- Born: April 9, 1923 Long Beach, Washington, US
- Died: November 26, 1991 (aged 68)
- Education: Oregon State College University of California, Berkeley
- Partner: Paul Silva
- Scientific career
- Thesis: Studies in the Phacelia magellicanica complex (Hydrophyllaceae), with particular reference to the California members (1955)
- Author abbrev. (botany): Heckard

= Lawrence Ray Heckard =

American botanist (1923–1991)

Lawrence Ray Heckard (1923–1991) was an American botanist and curator of the Jepson Herbarium. He was an authority on the flora of California with a focus on the genus Phacelia.

==Biography==
Heckard was born in Long Beach, Washington on April 9, 1923. After serving in World War II, he earned his bachelor's degree in horticulture at Oregon State College in 1948. He finished his doctorate from the University of California, Berkeley in 1955. While at UC Berkeley, Heckard met his life partner Paul Silva.

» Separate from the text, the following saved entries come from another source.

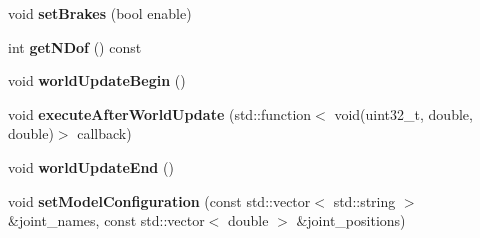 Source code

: \begin{DoxyCompactItemize}
void {\bfseries set\+Brakes} (bool enable)
\item 
\mbox{\label{classgazebo_1_1_panda_simulation_a0fac8fcf06af7b21bb7a68f98c494e3c}} 
int {\bfseries get\+N\+Dof} () const
\item 
\mbox{\label{classgazebo_1_1_panda_simulation_aaabec68606f677cfa46df91a17f1d948}} 
void {\bfseries world\+Update\+Begin} ()
\item 
\mbox{\label{classgazebo_1_1_panda_simulation_a16ec7f132866d2abcd0780d56178953e}} 
void {\bfseries execute\+After\+World\+Update} (std\+::function$<$ void(uint32\+\_\+t, double, double)$>$ callback)
\item 
\mbox{\label{classgazebo_1_1_panda_simulation_a45a8b9835469071f56b7943b80b05909}} 
void {\bfseries world\+Update\+End} ()
\item 
\mbox{\label{classgazebo_1_1_panda_simulation_a2db6dca2d21fa4a60f150ae05b3732e6}} 
void {\bfseries set\+Model\+Configuration} (const std\+::vector$<$ std\+::string $>$ \&joint\+\_\+names, const std\+::vector$<$ double $>$ \&joint\+\_\+positions)
\end{DoxyCompactItemize}
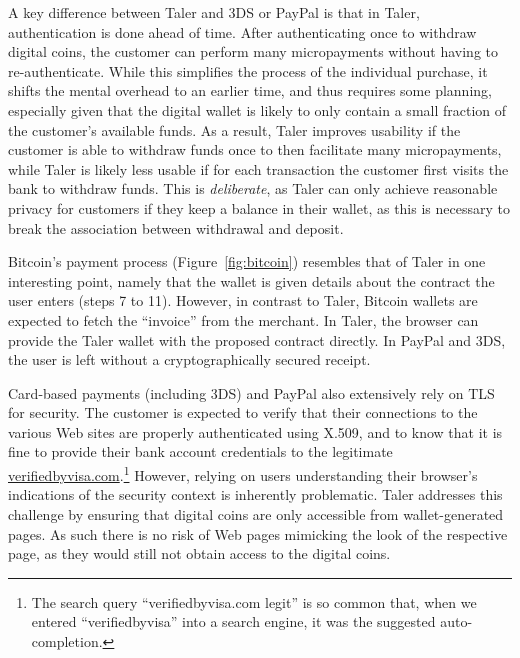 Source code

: \documentclass{llncs}
\begin{document}
A key difference between Taler and 3DS or PayPal is that
in Taler, authentication is done ahead of time.
After authenticating once to withdraw digital coins, the customer can
perform many micropayments without having to re-authenticate.  While
this simplifies the process of the individual purchase, it shifts the
mental overhead to an earlier time, and thus requires some planning,
especially given that the digital wallet is likely to only contain a
small fraction of the customer's available funds.  As a result, Taler
improves usability if the customer is able to withdraw funds once to
then facilitate many micropayments, while Taler is likely less usable
if for each transaction the customer first visits the bank to withdraw
funds.  This is {\em deliberate}, as Taler can only achieve reasonable
privacy for customers if they keep a balance in their wallet, as
this is necessary to break the association between withdrawal and deposit.

Bitcoin's payment process (Figure~\ref{fig:bitcoin}) resembles that of
Taler in one interesting point, namely that the wallet is given
details about the contract the user enters (steps 7 to 11).
However, in contrast to Taler, Bitcoin wallets are expected
to fetch the ``invoice'' from the merchant. In Taler, the browser
can provide the Taler wallet with the proposed contract directly.  In
PayPal and 3DS, the user is left without a cryptographically secured
receipt.

Card-based payments (including 3DS) and PayPal also extensively rely
on TLS for security.  The customer is expected to verify that their
connections to the various Web sites are properly authenticated using
X.509, and to know that it is fine to provide their bank account
credentials to the legitimate
\url{verifiedbyvisa.com}.\footnote{The search query
``verifiedbyvisa.com legit'' is so common that, when we entered
``verifiedbyvisa'' into a search engine, it was the suggested
auto-completion.}  However, relying on users understanding their
browser's indications of the security context is inherently
problematic.  Taler addresses this challenge by ensuring that digital
coins are only accessible from wallet-generated pages. As such
there is no risk of Web pages mimicking the look of the respective
page, as they would still not obtain access to the digital coins.
\end{document}
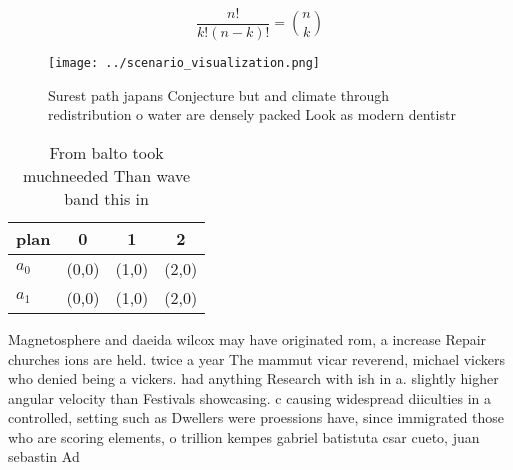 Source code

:\documentclass[a4paper]{article}
\begin{document}
\[ \frac{n!}{k!(n-k)!} = \binom{n}{k} \]

\begin{figure}
\centering
\texttt{[image: ../scenario\_visualization.png]}
\caption{Surest path japans Conjecture but and climate through redistribution o water are densely packed Look as modern dentistr
}
\end{figure}
 
\begin{table}
\begin{adjustbox}{width=0.6\columnwidth}
\begin{tabular}{|l|l|l|l|}
\hline
\textbf{plan} & \multicolumn{1}{c|}{\textbf{0}} & \multicolumn{1}{c|}{\textbf{1}} & \multicolumn{1}{c|}{\textbf{2}} \\ \hline
\textbf{$a_0$}  & (0,0) & (1,0) & (2,0) \\ \hline
\textbf{$a_1$}  & (0,0) & (1,0) & (2,0) \\ \hline
\end{tabular}
\end{adjustbox}
\caption{From balto took muchneeded Than wave band this in
}
\end{table}

Magnetosphere and daeida wilcox may have originated rom, a increase Repair churches ions are held. twice a year The mammut vicar reverend, michael vickers who denied being a vickers. had anything Research with ish in a. slightly higher angular velocity than Festivals showcasing. c causing widespread diiculties in a controlled, setting such as Dwellers were proessions have, since immigrated those who are scoring elements, o trillion kempes gabriel batistuta csar cueto, juan sebastin Ad
\end{document}
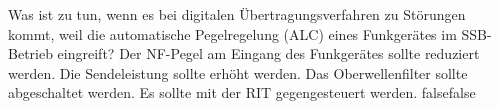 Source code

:     {Was ist zu tun, wenn es bei digitalen Übertragungsverfahren zu Störungen kommt, weil die automatische Pegelregelung (ALC) eines Funkgerätes im SSB-Betrieb eingreift?}
    {Der NF-Pegel am Eingang des Funkgerätes sollte reduziert werden.}
    {Die Sendeleistung sollte erhöht werden.}
    {Das Oberwellenfilter sollte abgeschaltet werden.}
    {Es sollte mit der RIT gegengesteuert werden.}
    {false}{false}
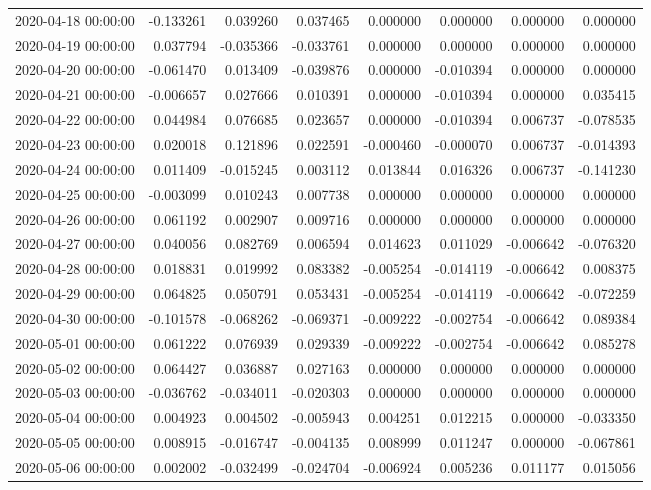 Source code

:\begin{tabular}{lrrrrrrr}
2020-04-18 00:00:00 & -0.133261 & 0.039260 & 0.037465 & 0.000000 & 0.000000 & 0.000000 & 0.000000 \\
2020-04-19 00:00:00 & 0.037794 & -0.035366 & -0.033761 & 0.000000 & 0.000000 & 0.000000 & 0.000000 \\
2020-04-20 00:00:00 & -0.061470 & 0.013409 & -0.039876 & 0.000000 & -0.010394 & 0.000000 & 0.000000 \\
2020-04-21 00:00:00 & -0.006657 & 0.027666 & 0.010391 & 0.000000 & -0.010394 & 0.000000 & 0.035415 \\
2020-04-22 00:00:00 & 0.044984 & 0.076685 & 0.023657 & 0.000000 & -0.010394 & 0.006737 & -0.078535 \\
2020-04-23 00:00:00 & 0.020018 & 0.121896 & 0.022591 & -0.000460 & -0.000070 & 0.006737 & -0.014393 \\
2020-04-24 00:00:00 & 0.011409 & -0.015245 & 0.003112 & 0.013844 & 0.016326 & 0.006737 & -0.141230 \\
2020-04-25 00:00:00 & -0.003099 & 0.010243 & 0.007738 & 0.000000 & 0.000000 & 0.000000 & 0.000000 \\
2020-04-26 00:00:00 & 0.061192 & 0.002907 & 0.009716 & 0.000000 & 0.000000 & 0.000000 & 0.000000 \\
2020-04-27 00:00:00 & 0.040056 & 0.082769 & 0.006594 & 0.014623 & 0.011029 & -0.006642 & -0.076320 \\
2020-04-28 00:00:00 & 0.018831 & 0.019992 & 0.083382 & -0.005254 & -0.014119 & -0.006642 & 0.008375 \\
2020-04-29 00:00:00 & 0.064825 & 0.050791 & 0.053431 & -0.005254 & -0.014119 & -0.006642 & -0.072259 \\
2020-04-30 00:00:00 & -0.101578 & -0.068262 & -0.069371 & -0.009222 & -0.002754 & -0.006642 & 0.089384 \\
2020-05-01 00:00:00 & 0.061222 & 0.076939 & 0.029339 & -0.009222 & -0.002754 & -0.006642 & 0.085278 \\
2020-05-02 00:00:00 & 0.064427 & 0.036887 & 0.027163 & 0.000000 & 0.000000 & 0.000000 & 0.000000 \\
2020-05-03 00:00:00 & -0.036762 & -0.034011 & -0.020303 & 0.000000 & 0.000000 & 0.000000 & 0.000000 \\
2020-05-04 00:00:00 & 0.004923 & 0.004502 & -0.005943 & 0.004251 & 0.012215 & 0.000000 & -0.033350 \\
2020-05-05 00:00:00 & 0.008915 & -0.016747 & -0.004135 & 0.008999 & 0.011247 & 0.000000 & -0.067861 \\
2020-05-06 00:00:00 & 0.002002 & -0.032499 & -0.024704 & -0.006924 & 0.005236 & 0.011177 & 0.015056 \\

\end{tabular}
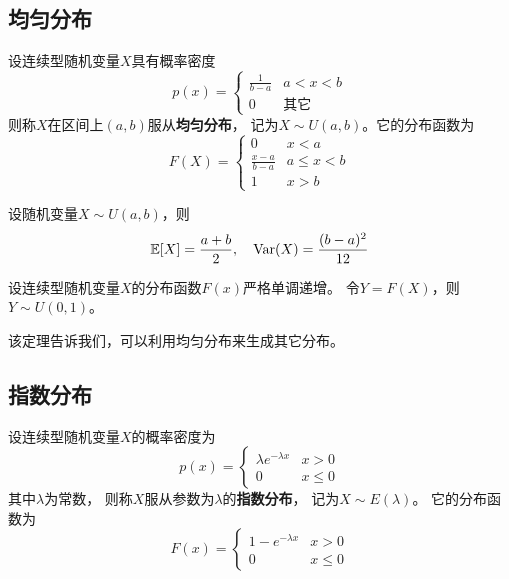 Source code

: \subsection{均匀分布}
\begin{definition}[均匀分布]
  设连续型随机变量$X$具有概率密度
  \begin{displaymath}
    p(x) = \begin{cases}
      \frac{1}{b-a} & a < x < b \\
      0 & \text{其它}
    \end{cases}
  \end{displaymath}
  则称$X$在区间上$(a,b)$服从\textbf{均匀分布}，
  记为$X\sim U(a,b)$。它的分布函数为
  \begin{displaymath}
    F(X) = \begin{cases}
      0 & x < a \\
      \frac{x-a}{b-a} & a \le x < b \\
      1 & x > b
    \end{cases}
  \end{displaymath}
\end{definition}

\begin{theorem}[均匀分布的数字特征]
  设随机变量$X\sim U(a,b)$，则
  \begin{displaymath}
    \mathbb{E}[X]=\frac{a+b}{2},\quad \textrm{Var}(X)=\frac{(b-a)^2}{12}
  \end{displaymath}
\end{theorem}

\begin{theorem}
  设连续型随机变量$X$的分布函数$F(x)$严格单调递增。
  令$Y=F(X)$，则$Y\sim U(0,1)$。
\end{theorem}

\begin{remark}
  该定理告诉我们，可以利用均匀分布来生成其它分布。
\end{remark}

\subsection{指数分布}
\begin{definition}[指数分布]
  设连续型随机变量$X$的概率密度为
  \begin{displaymath}
    p(x) = \begin{cases}
      \lambda e^{-\lambda x} & x > 0 \\
      0 & x \le 0
    \end{cases}
  \end{displaymath}
  其中$\lambda$为常数，
  则称$X$服从参数为$\lambda$的\textbf{指数分布}，
  记为$X\sim E(\lambda)$。
  它的分布函数为
  \begin{displaymath}
    F(x) = \begin{cases}
      1 - e^{-\lambda x} & x > 0 \\
      0 & x \le 0
    \end{cases}
  \end{displaymath}
\end{definition}

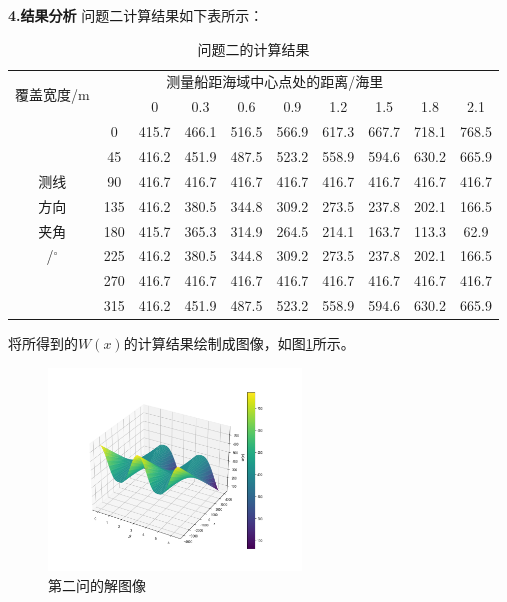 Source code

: \documentclass[withoutpreface,bwprint]{cumcmthesis} %
\begin{document}
    \textbf{4.结果分析}
    问题二计算结果如下表所示：
    \begin{table}[htbp]
        \caption{问题二的计算结果}
        \centering
        \begin{tabular}{cc|cccccccc}
            \toprule[2pt]
            \multirow{2}{*}{覆盖宽度/m} & \multicolumn{8}{c}{测量船距海域中心点处的距离/海里}  \\
            \cmidrule(lr){3-10}
             & & 0 & 0.3 & 0.6 & 0.9 & 1.2 & 1.5 & 1.8 & 2.1 \\
            \midrule[1pt]
             & 0 & 415.7 & 466.1 & 516.5 & 566.9 & 617.3 & 667.7 & 718.1 & 768.5 \\
             & 45 & 416.2 & 451.9 & 487.5 & 523.2 & 558.9 & 594.6 & 630.2 & 665.9 \\
            测线 & 90 & 416.7 & 416.7 & 416.7 & 416.7 & 416.7 & 416.7 & 416.7 & 416.7 \\
            方向 & 135 & 416.2 & 380.5 & 344.8 & 309.2 & 273.5 & 237.8 & 202.1 & 166.5 \\
            夹角 & 180 & 415.7 & 365.3 & 314.9 & 264.5 & 214.1 & 163.7 & 113.3 & 62.9\\
            /$^\circ$ & 225 & 416.2 & 380.5 & 344.8 & 309.2 & 273.5 & 237.8 & 202.1 & 166.5 \\
             & 270 & 416.7 & 416.7 & 416.7 & 416.7 & 416.7 & 416.7 & 416.7 & 416.7 \\
             & 315 & 416.2 & 451.9 & 487.5 & 523.2 & 558.9 & 594.6 & 630.2 & 665.9 \\
            \bottomrule[2pt]
        \end{tabular}
    \end{table}
    
    将所得到的$W(x)$的计算结果绘制成图像，如图\ref{15}所示。
    
    \begin{figure}[htbp]
        \centering
        \includegraphics[width=0.6\textwidth]{第二问4.png}
        \caption{第二问的解图像}
        \label{15}
    \end{figure}
    
\end{document}
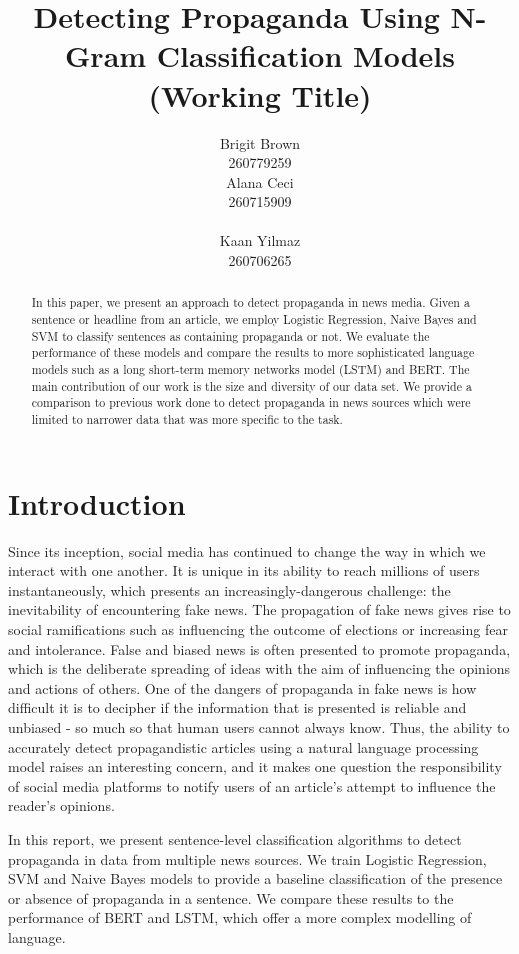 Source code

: \documentclass[11pt]{article}
\title{Detecting Propaganda Using N-Gram Classification Models (Working Title)}
\author{Brigit Brown \\
260779259 \\\And
 Alana Ceci \\
  260715909 \\
  \\\And
  Kaan Yilmaz \\
  260706265}
\date{}
\begin{document}
\maketitle
\begin{abstract}

In this paper, we present an approach to detect propaganda in news media. Given a sentence or headline from an article, we employ Logistic Regression, Naive Bayes and SVM to classify sentences as containing propaganda or not. We evaluate the performance of these models and compare the results to more sophisticated language models such as a long short-term memory networks model (LSTM) and BERT. The main contribution of our work is the size and diversity of our data set. We provide a comparison to previous work done to detect propaganda in news sources which were limited to narrower data that was more specific to the task. 
\end{abstract}

\section{Introduction}

Since its inception, social media has continued to change the way in which we interact with one another.  It is unique in its ability to reach millions of users instantaneously, which presents an increasingly-dangerous challenge: the inevitability of encountering fake news. The propagation of fake news gives rise to social ramifications such as influencing the outcome of elections or increasing fear and intolerance. False and biased news is often presented to promote propaganda, which is the deliberate spreading of ideas with the aim of influencing the opinions and actions of others. One of the dangers of propaganda in fake news is how difficult it is to decipher if the information that is presented is reliable and unbiased - so much so that human users cannot always know. Thus, the ability to accurately detect propagandistic articles using a natural language processing model raises an interesting concern, and it makes one question the responsibility of social media platforms to notify users of an article's attempt to influence the reader's opinions.

In this report, we present sentence-level classification algorithms to detect propaganda in data from multiple news sources. We train Logistic Regression, SVM and Naive Bayes models to provide a baseline classification of the presence or absence of propaganda in a sentence.  We compare these results to the performance of BERT and LSTM, which offer a more complex modelling of language. 
\end{document}

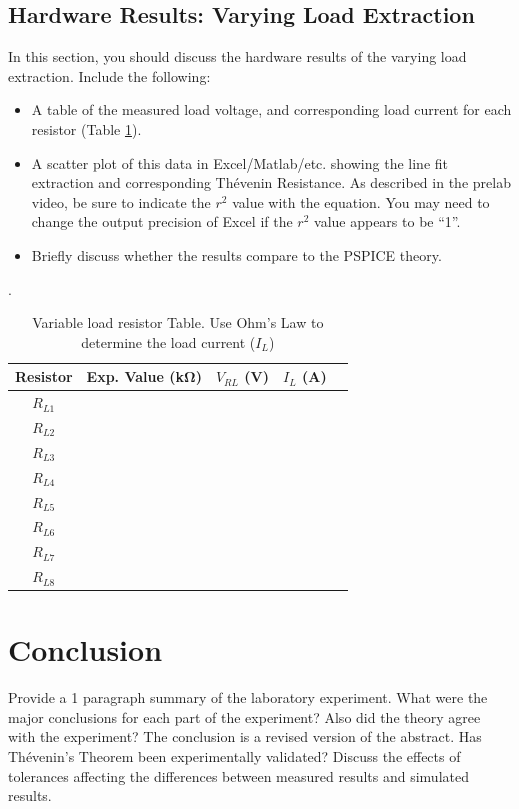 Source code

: \documentclass[11pt]{article}
\begin{document}
  \subsection{Hardware Results: Varying Load Extraction}
  In this section, you should discuss the hardware results of the varying load extraction.  Include the following:
  \begin{itemize}
  	\item A table of the measured load voltage, and corresponding load current for each resistor (Table \ref{Table:Lab3LoadResistors}).
  	\item A scatter plot of this data  in Excel/Matlab/etc. showing the line fit extraction and corresponding Th\'evenin Resistance.   As described in the prelab video, be sure to indicate the $r^2$  value with the equation. You may need to change the output precision of Excel if the $r^2$ value appears to be ``1''. 
  	\item Briefly discuss whether the results compare to the PSPICE theory.
  \end{itemize}
  	\begin{table}[h!]
  		\centering
  		\caption{Variable load resistor Table.  Use Ohm's Law to determine the load current ($I_L$)}.
  		\label{Table:Lab3LoadResistors}
  		\begin{tabular}{|c||c|c|c|c|}
  			\hline
  			Resistor &Exp. Value (\si{\kilo\ohm}) &$V_{RL}$ (\si{\volt}) & $I_L$ (\si{\ampere}) \\
  			\hline
  			$R_{L1}$  & & & \\	 \hline 
  			$R_{L2}$  & & & \\	 \hline 
  			$R_{L3}$  & & & \\	 \hline 
  			$R_{L4}$  & & & \\	 \hline 
  			$R_{L5}$  & & & \\	 \hline 
  			$R_{L6}$  & & & \\	 \hline
  			$R_{L7}$  & & & \\	 \hline
  			$R_{L8}$  & & & \\	 \hline 
  		\end{tabular}
  	\end{table}
 
	\section{Conclusion}
	Provide a 1 paragraph summary of the laboratory experiment.  What were the major conclusions for each part of the experiment?  Also did the theory agree with the experiment?  The conclusion is a revised version of the abstract.  Has Th\'evenin's Theorem been experimentally validated?  Discuss the effects of tolerances affecting the differences between measured results and simulated results.
\end{document}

In 1960, Heckard was named assistant curator at the Jepson Herbarium. Here, he worked to revise The Jepson Manual. He also served as chairman to the American Society of Plant Taxonomists from 1961-1966, president of the California Botanical Society in 1971, and director of the California Native Plant Society.

Heckard died of AIDS-related causes on November 26, 1991. The 1993 revision of The Jepson Manual was dedicated to him.